Source texts of formatted documents:

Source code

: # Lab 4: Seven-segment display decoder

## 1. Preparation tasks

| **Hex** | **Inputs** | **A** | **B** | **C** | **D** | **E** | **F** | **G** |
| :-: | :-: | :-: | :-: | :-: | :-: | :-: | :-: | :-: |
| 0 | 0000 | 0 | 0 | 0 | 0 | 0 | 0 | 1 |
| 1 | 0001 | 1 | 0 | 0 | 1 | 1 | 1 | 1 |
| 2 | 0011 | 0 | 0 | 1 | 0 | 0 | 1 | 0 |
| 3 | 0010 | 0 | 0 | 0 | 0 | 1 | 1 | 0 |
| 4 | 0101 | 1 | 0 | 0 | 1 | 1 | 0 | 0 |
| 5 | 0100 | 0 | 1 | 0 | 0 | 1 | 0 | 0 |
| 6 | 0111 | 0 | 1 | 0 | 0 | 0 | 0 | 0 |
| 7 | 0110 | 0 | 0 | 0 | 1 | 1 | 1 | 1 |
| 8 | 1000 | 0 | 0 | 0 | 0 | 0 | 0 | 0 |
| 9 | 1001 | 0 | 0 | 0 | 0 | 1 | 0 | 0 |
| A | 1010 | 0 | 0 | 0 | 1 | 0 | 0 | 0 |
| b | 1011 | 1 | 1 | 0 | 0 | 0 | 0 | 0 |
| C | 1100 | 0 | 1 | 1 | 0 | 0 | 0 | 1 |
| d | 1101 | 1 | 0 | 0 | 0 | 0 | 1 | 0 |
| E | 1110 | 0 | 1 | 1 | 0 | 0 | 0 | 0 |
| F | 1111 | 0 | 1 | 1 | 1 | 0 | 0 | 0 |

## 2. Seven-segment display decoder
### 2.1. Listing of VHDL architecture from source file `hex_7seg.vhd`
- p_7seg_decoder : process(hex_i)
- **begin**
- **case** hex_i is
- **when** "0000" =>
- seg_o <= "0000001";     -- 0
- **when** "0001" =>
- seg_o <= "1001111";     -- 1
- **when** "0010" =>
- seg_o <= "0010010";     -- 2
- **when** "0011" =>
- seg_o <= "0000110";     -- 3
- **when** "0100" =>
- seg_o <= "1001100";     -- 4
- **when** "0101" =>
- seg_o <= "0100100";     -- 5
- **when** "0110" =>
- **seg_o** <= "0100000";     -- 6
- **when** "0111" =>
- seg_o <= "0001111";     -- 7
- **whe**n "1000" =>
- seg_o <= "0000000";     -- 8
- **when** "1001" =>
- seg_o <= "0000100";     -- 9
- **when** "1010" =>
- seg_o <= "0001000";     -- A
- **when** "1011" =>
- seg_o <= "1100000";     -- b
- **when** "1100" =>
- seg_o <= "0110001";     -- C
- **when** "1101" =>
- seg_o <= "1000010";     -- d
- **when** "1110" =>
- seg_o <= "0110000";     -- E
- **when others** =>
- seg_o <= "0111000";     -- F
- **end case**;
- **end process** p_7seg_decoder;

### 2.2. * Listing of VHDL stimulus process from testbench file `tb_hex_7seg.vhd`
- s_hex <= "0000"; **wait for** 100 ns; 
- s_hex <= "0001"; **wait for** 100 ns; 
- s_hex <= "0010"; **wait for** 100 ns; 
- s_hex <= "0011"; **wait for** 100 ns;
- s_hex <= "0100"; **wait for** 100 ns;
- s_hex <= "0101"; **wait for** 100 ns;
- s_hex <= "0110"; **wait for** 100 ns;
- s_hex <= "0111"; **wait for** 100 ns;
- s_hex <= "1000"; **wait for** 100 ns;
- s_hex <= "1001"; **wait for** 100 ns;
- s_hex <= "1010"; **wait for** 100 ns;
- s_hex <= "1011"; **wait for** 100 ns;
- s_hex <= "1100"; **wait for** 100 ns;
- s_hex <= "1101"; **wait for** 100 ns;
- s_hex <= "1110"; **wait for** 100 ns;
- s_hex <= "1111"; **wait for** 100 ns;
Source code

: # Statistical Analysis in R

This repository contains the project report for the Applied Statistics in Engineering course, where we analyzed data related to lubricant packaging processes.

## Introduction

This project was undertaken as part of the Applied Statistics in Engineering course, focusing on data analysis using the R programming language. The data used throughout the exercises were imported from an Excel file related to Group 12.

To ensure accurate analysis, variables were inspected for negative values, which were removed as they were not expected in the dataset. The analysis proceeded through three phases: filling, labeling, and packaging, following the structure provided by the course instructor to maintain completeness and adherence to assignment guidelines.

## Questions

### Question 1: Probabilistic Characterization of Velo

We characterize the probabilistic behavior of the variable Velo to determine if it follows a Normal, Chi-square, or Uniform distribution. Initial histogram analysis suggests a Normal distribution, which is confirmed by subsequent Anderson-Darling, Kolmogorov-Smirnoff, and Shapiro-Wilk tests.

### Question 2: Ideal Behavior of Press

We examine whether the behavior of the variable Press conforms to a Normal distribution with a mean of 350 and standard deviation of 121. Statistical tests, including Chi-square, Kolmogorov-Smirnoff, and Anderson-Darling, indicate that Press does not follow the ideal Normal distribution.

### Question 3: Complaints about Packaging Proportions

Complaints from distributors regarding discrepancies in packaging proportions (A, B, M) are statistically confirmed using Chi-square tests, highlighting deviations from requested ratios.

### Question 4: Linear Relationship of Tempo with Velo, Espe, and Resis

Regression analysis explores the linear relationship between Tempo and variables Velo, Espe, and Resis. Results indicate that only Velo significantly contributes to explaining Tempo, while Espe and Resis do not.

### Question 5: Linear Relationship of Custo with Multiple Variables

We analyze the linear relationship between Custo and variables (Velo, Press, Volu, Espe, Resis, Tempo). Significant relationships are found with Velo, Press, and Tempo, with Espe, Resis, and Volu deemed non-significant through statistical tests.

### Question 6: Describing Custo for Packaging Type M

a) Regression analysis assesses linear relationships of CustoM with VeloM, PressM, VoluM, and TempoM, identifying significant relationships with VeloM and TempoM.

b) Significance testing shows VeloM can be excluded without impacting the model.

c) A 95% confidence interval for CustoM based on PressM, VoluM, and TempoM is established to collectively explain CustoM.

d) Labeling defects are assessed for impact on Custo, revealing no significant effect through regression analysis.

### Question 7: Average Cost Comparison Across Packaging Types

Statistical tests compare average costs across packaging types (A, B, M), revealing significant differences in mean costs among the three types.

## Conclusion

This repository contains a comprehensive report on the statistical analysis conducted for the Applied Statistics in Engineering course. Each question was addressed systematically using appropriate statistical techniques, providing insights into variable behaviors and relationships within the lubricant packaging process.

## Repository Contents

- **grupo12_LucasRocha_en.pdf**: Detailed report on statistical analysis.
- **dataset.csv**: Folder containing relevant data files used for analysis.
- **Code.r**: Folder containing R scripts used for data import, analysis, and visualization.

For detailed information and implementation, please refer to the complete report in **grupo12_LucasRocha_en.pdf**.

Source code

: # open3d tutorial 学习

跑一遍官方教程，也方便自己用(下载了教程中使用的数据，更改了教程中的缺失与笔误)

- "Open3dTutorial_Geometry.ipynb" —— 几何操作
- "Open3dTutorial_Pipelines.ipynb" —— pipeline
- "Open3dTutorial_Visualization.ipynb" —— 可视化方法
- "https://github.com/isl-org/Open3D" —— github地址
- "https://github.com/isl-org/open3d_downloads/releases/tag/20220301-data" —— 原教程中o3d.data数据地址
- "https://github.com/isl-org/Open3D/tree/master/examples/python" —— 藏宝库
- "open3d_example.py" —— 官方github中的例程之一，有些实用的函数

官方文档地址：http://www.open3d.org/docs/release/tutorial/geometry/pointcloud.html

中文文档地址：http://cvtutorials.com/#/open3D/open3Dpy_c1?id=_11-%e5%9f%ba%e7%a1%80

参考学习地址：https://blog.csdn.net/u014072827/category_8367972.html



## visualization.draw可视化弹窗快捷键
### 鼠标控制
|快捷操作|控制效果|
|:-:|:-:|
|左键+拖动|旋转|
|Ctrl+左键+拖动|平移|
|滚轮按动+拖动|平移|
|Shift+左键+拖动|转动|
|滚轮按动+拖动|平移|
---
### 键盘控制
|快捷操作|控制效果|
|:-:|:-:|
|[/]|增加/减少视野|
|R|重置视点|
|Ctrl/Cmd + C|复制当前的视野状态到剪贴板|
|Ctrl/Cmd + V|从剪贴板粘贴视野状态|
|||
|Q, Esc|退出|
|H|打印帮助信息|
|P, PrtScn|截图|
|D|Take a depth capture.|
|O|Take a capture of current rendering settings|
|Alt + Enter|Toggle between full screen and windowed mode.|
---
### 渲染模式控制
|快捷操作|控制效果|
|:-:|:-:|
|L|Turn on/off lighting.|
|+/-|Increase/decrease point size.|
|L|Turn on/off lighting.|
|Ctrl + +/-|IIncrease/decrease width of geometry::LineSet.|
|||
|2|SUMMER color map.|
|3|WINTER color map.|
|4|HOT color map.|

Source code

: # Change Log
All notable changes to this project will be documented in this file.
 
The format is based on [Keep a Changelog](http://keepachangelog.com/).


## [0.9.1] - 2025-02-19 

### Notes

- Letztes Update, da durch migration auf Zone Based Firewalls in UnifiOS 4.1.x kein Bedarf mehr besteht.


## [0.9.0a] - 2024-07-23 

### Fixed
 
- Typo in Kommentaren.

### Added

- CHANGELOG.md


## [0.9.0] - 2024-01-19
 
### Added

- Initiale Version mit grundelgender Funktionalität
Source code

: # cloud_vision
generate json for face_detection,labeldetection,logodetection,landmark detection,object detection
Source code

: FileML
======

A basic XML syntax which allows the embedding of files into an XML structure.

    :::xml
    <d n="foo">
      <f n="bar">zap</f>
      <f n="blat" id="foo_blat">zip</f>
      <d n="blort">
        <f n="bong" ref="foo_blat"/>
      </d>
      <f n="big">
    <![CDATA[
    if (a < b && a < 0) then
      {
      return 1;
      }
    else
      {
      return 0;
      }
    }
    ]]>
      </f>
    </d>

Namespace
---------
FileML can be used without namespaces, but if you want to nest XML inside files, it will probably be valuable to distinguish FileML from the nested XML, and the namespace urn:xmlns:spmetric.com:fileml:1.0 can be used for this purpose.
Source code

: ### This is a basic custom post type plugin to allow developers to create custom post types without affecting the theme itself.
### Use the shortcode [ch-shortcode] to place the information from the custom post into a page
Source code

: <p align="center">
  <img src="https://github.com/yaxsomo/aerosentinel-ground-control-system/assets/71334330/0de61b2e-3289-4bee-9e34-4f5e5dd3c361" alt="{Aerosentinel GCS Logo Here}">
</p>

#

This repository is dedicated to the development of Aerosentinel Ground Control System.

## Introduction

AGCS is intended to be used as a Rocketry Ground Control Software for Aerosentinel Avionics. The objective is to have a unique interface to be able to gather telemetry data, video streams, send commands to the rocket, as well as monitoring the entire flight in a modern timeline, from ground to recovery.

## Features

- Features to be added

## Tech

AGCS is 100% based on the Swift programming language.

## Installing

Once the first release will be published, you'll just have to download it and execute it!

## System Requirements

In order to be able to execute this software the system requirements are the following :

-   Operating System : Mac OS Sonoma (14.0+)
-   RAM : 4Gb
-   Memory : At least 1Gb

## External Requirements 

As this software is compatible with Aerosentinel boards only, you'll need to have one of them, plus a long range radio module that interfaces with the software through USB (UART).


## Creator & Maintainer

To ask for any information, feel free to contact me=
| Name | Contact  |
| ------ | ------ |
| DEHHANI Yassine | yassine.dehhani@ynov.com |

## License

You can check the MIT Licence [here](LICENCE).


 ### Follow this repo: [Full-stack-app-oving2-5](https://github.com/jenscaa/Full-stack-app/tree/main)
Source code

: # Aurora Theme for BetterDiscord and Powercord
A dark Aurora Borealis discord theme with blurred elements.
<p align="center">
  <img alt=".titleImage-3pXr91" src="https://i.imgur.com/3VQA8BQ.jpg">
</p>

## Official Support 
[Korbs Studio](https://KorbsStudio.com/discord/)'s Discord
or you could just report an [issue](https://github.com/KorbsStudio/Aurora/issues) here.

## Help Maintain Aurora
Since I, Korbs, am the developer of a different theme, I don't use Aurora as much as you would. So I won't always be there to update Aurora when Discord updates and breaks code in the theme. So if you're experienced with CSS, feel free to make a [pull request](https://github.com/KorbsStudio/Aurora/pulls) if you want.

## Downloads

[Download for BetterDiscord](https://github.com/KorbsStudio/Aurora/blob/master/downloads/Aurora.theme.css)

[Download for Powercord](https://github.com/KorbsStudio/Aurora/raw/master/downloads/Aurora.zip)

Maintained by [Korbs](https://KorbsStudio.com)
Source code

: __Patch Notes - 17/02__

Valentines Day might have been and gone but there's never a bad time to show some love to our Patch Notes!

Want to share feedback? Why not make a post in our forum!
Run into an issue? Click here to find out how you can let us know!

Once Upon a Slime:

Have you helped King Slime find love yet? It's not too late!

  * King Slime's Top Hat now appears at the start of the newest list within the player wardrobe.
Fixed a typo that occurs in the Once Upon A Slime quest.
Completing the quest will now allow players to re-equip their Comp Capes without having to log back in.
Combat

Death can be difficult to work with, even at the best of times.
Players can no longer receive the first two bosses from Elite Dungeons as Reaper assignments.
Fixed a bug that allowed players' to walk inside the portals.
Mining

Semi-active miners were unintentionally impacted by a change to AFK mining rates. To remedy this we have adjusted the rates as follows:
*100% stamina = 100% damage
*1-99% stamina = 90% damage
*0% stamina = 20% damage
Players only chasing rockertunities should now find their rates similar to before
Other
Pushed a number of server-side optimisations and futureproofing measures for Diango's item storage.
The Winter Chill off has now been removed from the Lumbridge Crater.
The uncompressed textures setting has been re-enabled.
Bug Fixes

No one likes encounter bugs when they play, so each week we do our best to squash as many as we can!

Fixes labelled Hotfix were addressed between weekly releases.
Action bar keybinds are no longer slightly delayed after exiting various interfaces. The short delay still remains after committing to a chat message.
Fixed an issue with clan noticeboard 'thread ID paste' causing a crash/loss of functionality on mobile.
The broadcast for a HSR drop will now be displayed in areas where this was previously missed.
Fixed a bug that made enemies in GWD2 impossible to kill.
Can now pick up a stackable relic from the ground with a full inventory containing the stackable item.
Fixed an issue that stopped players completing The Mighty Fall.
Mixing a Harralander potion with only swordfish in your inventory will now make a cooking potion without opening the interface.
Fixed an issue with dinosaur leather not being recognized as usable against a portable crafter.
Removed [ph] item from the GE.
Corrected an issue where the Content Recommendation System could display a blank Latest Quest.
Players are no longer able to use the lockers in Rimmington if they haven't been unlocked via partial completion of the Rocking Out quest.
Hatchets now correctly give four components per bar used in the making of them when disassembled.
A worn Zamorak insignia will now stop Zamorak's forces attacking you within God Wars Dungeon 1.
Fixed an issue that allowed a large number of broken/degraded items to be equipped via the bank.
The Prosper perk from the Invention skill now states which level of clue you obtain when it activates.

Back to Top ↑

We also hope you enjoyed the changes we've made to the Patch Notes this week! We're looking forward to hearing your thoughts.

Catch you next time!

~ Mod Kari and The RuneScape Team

Problem to work on:
Reproduce only the lines above spanning from the line containing "This repository contains the" through the line containing "This project was", word for word.

Answer to the exercise:
This repository contains the project report for the Applied Statistics in Engineering course, where we analyzed data related to lubricant packaging processes.

## Introduction

This project was undertaken as part of the Applied Statistics in Engineering course, focusing on data analysis using the R programming language. The data used throughout the exercises were imported from an Excel file related to Group 12.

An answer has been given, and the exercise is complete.